Tabletop superhero role-playing game supplement

The End of a Legend is an adventure published by 21st Century Games in 1988 for the super-hero science fiction role-playing game Enforcers.

==Plot summary==
The End of a Legend is a scenario in which the player characters witness the assassination of a national hero, and subsequently investigate who is to blame.

==Publication history==
The End of a Legend was written by Paul A. Lidberg and published by 21st Century Games in 1988 as a 32-page book.

==Reception==
In the February 1989 edition of White Wolf (Issue #14), Stewart Wieck was disappointed in this adventure, pointing out that "Unfortunately, there is little detective work or thought that needs to be done by the players.

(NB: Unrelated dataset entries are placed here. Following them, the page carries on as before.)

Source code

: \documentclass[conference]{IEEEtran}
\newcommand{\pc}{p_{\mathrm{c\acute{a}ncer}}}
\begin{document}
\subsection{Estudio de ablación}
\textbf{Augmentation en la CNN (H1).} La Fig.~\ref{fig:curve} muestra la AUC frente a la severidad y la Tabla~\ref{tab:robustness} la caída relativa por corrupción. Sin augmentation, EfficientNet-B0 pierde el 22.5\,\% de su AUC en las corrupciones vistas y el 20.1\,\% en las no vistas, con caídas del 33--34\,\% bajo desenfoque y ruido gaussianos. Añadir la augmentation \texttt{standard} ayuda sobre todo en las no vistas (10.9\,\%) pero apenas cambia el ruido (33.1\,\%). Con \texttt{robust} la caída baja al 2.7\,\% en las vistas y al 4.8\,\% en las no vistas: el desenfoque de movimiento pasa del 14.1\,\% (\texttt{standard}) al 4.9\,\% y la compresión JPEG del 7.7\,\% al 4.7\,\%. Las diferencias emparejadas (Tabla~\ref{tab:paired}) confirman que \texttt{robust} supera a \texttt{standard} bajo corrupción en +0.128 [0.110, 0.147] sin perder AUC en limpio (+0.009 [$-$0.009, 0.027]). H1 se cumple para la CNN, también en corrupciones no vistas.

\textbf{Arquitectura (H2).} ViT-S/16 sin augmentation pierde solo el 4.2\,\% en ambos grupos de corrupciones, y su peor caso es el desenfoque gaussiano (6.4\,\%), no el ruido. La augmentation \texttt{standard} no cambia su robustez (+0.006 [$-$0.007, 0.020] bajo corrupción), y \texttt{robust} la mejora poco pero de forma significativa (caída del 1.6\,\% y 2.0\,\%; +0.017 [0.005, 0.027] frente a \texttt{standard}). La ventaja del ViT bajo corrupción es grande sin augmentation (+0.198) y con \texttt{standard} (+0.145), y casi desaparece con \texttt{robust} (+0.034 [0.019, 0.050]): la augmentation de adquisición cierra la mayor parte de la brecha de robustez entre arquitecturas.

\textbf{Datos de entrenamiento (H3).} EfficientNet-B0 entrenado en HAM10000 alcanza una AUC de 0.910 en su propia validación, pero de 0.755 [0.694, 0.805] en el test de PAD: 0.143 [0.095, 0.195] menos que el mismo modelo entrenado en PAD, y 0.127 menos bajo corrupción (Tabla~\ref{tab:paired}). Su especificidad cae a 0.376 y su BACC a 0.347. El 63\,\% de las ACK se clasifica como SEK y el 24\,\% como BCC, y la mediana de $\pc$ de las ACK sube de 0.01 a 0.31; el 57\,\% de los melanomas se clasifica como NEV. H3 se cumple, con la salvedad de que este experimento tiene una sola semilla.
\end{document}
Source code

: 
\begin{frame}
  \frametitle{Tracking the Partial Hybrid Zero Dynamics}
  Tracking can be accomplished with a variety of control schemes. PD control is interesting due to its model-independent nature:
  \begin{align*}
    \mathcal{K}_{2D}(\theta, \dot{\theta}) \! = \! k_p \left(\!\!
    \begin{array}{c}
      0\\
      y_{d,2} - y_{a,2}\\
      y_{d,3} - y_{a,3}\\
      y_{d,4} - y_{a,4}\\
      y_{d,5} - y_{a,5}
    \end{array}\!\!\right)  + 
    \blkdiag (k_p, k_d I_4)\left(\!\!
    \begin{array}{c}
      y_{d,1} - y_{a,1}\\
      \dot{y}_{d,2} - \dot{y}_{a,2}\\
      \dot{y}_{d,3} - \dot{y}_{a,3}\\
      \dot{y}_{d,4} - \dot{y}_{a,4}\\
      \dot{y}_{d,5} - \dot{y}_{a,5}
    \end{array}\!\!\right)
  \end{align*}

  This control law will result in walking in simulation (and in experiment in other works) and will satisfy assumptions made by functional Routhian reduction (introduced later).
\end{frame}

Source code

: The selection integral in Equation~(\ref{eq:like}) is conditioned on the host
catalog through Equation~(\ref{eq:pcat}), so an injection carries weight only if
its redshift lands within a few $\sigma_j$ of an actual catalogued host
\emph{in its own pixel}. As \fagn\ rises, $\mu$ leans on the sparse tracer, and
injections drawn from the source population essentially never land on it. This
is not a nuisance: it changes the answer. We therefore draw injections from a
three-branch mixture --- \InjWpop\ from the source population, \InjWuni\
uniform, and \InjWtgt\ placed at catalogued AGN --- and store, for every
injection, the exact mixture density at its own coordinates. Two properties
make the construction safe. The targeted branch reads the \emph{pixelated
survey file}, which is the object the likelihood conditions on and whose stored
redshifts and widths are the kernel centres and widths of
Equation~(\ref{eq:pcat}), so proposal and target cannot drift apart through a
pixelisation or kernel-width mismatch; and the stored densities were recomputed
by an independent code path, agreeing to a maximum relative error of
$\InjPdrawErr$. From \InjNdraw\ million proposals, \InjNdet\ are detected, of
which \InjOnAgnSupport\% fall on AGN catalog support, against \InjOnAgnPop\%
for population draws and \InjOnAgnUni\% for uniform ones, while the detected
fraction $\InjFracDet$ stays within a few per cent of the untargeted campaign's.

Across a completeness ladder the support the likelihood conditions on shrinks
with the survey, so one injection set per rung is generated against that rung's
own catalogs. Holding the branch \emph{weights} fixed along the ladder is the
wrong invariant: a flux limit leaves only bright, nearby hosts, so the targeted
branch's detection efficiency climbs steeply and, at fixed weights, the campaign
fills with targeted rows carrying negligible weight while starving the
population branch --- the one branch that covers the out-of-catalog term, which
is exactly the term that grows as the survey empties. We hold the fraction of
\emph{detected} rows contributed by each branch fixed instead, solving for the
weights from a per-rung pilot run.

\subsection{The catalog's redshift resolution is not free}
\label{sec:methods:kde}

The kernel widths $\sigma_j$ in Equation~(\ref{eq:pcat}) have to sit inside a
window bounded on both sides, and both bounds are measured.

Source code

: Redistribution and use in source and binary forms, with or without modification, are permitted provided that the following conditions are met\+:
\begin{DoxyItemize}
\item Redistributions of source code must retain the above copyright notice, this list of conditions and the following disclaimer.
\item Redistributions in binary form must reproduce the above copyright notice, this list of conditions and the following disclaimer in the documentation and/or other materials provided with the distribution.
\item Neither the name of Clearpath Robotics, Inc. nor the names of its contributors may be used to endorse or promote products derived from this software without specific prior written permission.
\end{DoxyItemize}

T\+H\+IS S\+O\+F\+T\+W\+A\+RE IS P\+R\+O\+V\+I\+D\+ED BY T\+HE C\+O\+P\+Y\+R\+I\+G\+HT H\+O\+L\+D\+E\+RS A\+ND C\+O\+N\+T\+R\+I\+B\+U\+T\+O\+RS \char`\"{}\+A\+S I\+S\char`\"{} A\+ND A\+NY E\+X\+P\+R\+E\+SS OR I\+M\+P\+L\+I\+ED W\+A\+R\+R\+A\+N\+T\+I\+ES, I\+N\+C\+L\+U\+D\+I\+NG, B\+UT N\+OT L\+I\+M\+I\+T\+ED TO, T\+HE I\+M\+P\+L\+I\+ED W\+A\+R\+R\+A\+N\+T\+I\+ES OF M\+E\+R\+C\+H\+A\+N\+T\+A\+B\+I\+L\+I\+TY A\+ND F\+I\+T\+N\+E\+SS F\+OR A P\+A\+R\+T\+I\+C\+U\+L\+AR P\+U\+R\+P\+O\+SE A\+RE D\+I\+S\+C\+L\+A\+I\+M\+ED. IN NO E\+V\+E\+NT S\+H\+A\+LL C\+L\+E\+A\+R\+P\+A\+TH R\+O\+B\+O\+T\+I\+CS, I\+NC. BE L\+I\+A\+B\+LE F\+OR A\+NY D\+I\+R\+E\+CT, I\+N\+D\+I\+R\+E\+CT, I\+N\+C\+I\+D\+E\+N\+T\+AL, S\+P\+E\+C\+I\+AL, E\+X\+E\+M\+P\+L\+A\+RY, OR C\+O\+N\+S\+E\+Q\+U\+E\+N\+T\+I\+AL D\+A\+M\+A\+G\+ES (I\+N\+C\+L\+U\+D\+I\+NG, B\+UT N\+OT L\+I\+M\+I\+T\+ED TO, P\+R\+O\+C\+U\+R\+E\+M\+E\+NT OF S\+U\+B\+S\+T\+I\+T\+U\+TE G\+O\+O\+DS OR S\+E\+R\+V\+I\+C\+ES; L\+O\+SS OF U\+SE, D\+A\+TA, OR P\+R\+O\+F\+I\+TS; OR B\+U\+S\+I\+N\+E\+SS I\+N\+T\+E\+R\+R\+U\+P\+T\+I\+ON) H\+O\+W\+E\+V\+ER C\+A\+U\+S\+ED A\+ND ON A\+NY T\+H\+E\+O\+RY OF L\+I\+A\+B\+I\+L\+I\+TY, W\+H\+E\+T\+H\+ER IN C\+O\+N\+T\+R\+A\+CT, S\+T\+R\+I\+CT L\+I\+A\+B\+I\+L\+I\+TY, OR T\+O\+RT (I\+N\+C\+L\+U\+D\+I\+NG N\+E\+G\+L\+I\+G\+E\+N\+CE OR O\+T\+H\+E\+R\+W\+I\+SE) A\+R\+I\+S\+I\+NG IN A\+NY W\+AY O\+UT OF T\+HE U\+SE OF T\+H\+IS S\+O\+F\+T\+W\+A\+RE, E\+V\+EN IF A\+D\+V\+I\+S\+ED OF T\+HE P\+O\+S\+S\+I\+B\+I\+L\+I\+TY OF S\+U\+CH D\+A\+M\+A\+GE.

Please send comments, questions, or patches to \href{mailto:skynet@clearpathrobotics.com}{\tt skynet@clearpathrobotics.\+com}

The characters are essentially able to feed a few bits of info a computer and the computer then solves the problem (ie. locates the bad guy's base). The characters then rush to the base and beat up the bad guys." Because of this, Wieck gave the adventure a below-average rating of 2 out of 5, saying, "Basically, while the "Enforcers" game system is good, I cannot recommend this module."